Collected data -

#####

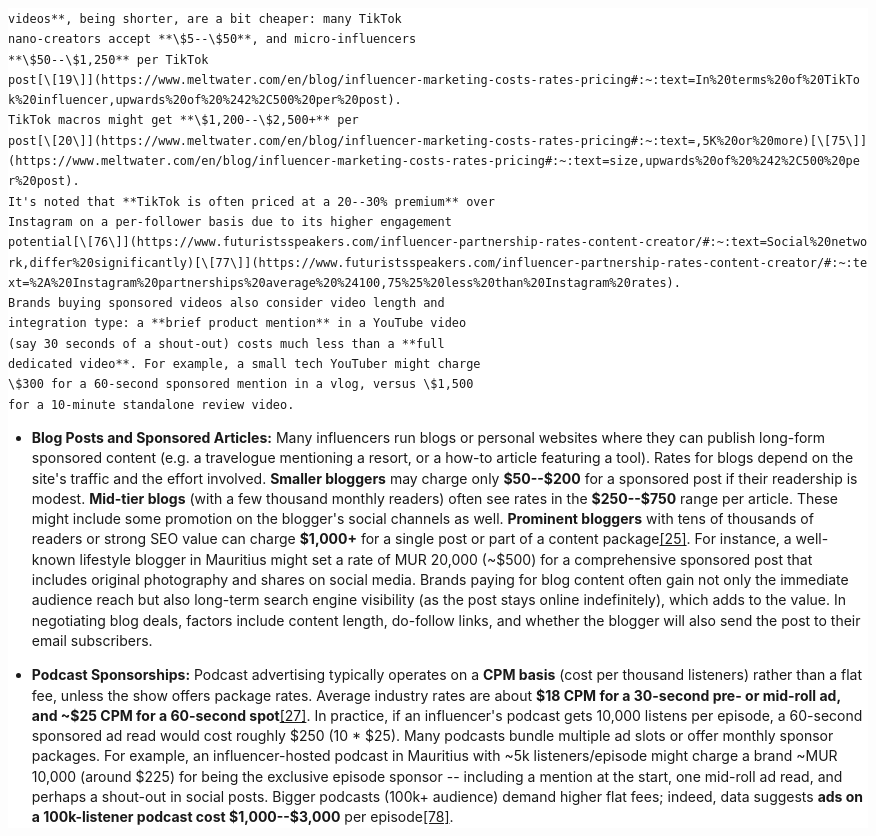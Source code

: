     videos**, being shorter, are a bit cheaper: many TikTok
    nano-creators accept **\$5--\$50**, and micro-influencers
    **\$50--\$1,250** per TikTok
    post[\[19\]](https://www.meltwater.com/en/blog/influencer-marketing-costs-rates-pricing#:~:text=In%20terms%20of%20TikTok%20influencer,upwards%20of%20%242%2C500%20per%20post).
    TikTok macros might get **\$1,200--\$2,500+** per
    post[\[20\]](https://www.meltwater.com/en/blog/influencer-marketing-costs-rates-pricing#:~:text=,5K%20or%20more)[\[75\]](https://www.meltwater.com/en/blog/influencer-marketing-costs-rates-pricing#:~:text=size,upwards%20of%20%242%2C500%20per%20post).
    It's noted that **TikTok is often priced at a 20--30% premium** over
    Instagram on a per-follower basis due to its higher engagement
    potential[\[76\]](https://www.futuristsspeakers.com/influencer-partnership-rates-content-creator/#:~:text=Social%20network,differ%20significantly)[\[77\]](https://www.futuristsspeakers.com/influencer-partnership-rates-content-creator/#:~:text=%2A%20Instagram%20partnerships%20average%20%24100,75%25%20less%20than%20Instagram%20rates).
    Brands buying sponsored videos also consider video length and
    integration type: a **brief product mention** in a YouTube video
    (say 30 seconds of a shout-out) costs much less than a **full
    dedicated video**. For example, a small tech YouTuber might charge
    \$300 for a 60-second sponsored mention in a vlog, versus \$1,500
    for a 10-minute standalone review video.

-   **Blog Posts and Sponsored Articles:** Many influencers run blogs or
    personal websites where they can publish long-form sponsored content
    (e.g. a travelogue mentioning a resort, or a how-to article
    featuring a tool). Rates for blogs depend on the site's traffic and
    the effort involved. **Smaller bloggers** may charge only
    **\$50--\$200** for a sponsored post if their readership is modest.
    **Mid-tier blogs** (with a few thousand monthly readers) often see
    rates in the **\$250--\$750** range per article. These might include
    some promotion on the blogger's social channels as well. **Prominent
    bloggers** with tens of thousands of readers or strong SEO value can
    charge **\$1,000+** for a single post or part of a content
    package[\[25\]](https://thezoeteam.com/blog/sponsored-content-articles-cost#:~:text=What%20Sponsored%20Content%20Blogs%20Cost,2%2C750%2C).
    For instance, a well-known lifestyle blogger in Mauritius might set
    a rate of MUR 20,000 (\~\$500) for a comprehensive sponsored post
    that includes original photography and shares on social media.
    Brands paying for blog content often gain not only the immediate
    audience reach but also long-term search engine visibility (as the
    post stays online indefinitely), which adds to the value. In
    negotiating blog deals, factors include content length, do-follow
    links, and whether the blogger will also send the post to their
    email subscribers.

-   **Podcast Sponsorships:** Podcast advertising typically operates on
    a **CPM basis** (cost per thousand listeners) rather than a flat
    fee, unless the show offers package rates. Average industry rates
    are about **\$18 CPM for a 30-second pre- or mid-roll ad, and \~\$25
    CPM for a 60-second
    spot**[\[27\]](https://influencermarketinghub.com/podcast-sponsorship-ad-rates/#:~:text=Average%20Podcast%20Ad%20Rate).
    In practice, if an influencer's podcast gets 10,000 listens per
    episode, a 60-second sponsored ad read would cost roughly \$250 (10
    \* \$25). Many podcasts bundle multiple ad slots or offer monthly
    sponsor packages. For example, an influencer-hosted podcast in
    Mauritius with \~5k listeners/episode might charge a brand \~MUR
    10,000 (around \$225) for being the exclusive episode sponsor --
    including a mention at the start, one mid-roll ad read, and perhaps
    a shout-out in social posts. Bigger podcasts (100k+ audience) demand
    higher flat fees; indeed, data suggests **ads on a 100k-listener
    podcast cost \$1,000--\$3,000** per
    episode[\[78\]](https://influencermarketinghub.com/podcast-sponsorship-ad-rates/#:~:text=Podchaser%20also%20lists%20average%20ad,podcast%20that%20generates%20100%2C000%20listens).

#####

WHAT TO DO -
For this exercise, output exactly the lines above from the line with "that includes original" to the line with "post stays online", counting both, and leave out the rest.

THE COMPLETED TASK -
    that includes original photography and shares on social media.
    Brands paying for blog content often gain not only the immediate
    audience reach but also long-term search engine visibility (as the
    post stays online indefinitely), which adds to the value. In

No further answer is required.